On May 6th, 1937, the Hindenburg burst into flames over the Lakehurst, NJ Naval Base, after completing a successful trip across the Atlantic. 35 of the 97 passengers (and one of the ground crew) were killed. The Hindenburg itself was a total loss, and the popularity of airships never recovered after the accident.
The loss of 36 lives and the loss of the Hindenburg were both caused by the fire aboard. The loss of popularity of airships was caused by both the loss of the Hindenburg, and by the loss of lives. The next question to ask is “Why did the fire occur?”
For the Hindenburg, this is where things start to get interesting. There are three separate theories about why the fire started. There are people who believe very strongly in each. Luckily for us, the beauty of the Cause Map form of a root cause analysis is that we can use it even if we haven’t determined which theory is correct.
The first theory is that the fire started from sabotage. Because the Hindenburg was frequently used as a Nazi propaganda tool, some thought it was almost too easy of a target for sabotage from anti-Nazi activists (who included in their number the designer of Hindenburg, Dr. Hugo Eckener.) There was even a “suspicious” character who survived the crash, a German acrobat living in America. However, eventually the FBI dismissed the idea of sabotage as a “red herring.”
Another theory is that the fire began when static electricity ignited the flammable cover of the airship. The major proponent of this theory, Dr. Addison Bain, has run tests on pieces of the Hindenburg cover preserved from the wreck site. (This was not until 1994.) He has also found supporting evidence from historic records of the Zeppelin company.
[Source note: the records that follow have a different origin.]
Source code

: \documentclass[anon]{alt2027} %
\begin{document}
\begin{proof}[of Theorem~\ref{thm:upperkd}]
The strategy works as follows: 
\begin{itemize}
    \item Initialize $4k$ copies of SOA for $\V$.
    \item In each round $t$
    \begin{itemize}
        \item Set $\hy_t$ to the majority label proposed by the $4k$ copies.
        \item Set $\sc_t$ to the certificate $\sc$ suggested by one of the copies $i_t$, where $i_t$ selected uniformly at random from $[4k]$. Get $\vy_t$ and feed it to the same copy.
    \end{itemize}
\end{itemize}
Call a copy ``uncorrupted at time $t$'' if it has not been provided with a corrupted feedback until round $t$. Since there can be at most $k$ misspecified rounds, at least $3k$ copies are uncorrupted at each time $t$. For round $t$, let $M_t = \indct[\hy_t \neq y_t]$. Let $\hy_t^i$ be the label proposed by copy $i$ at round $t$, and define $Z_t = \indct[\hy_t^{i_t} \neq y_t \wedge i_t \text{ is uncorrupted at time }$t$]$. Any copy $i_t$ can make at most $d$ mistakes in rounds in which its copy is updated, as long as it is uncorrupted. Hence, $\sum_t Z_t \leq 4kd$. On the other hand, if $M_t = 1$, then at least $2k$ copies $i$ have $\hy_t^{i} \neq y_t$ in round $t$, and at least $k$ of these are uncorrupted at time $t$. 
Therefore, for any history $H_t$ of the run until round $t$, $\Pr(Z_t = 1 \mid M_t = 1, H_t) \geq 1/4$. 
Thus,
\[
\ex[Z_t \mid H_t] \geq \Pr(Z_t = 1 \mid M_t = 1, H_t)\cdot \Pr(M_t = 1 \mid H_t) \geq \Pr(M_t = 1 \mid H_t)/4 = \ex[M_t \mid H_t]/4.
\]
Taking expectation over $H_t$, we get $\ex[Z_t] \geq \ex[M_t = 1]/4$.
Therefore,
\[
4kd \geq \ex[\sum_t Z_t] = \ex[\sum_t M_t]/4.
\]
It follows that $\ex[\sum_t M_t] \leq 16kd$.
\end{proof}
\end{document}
The other theory is that static electricity ignited a flammable hydrogen-oxygen mixture. This was the original cause attributed to the disaster by the U.S. Department of Commerce’s root cause analysis investigation after the crash. There are also people who claim that Dr. Bain’s theory is physically impossible, and do not specifically champion a cause, but treat this one as the most likely.
Note that we’re not espousing a theory – we are just recording all of the possibilities. Once we have done that, the Cause Map allows us to find solutions for any potential causes. Once we have all the theories mapped out, we can use the Cause mMp as a resource to determine the solutions that are most helpful, or continue our root cause analysis investigation to determine which causes are most likely.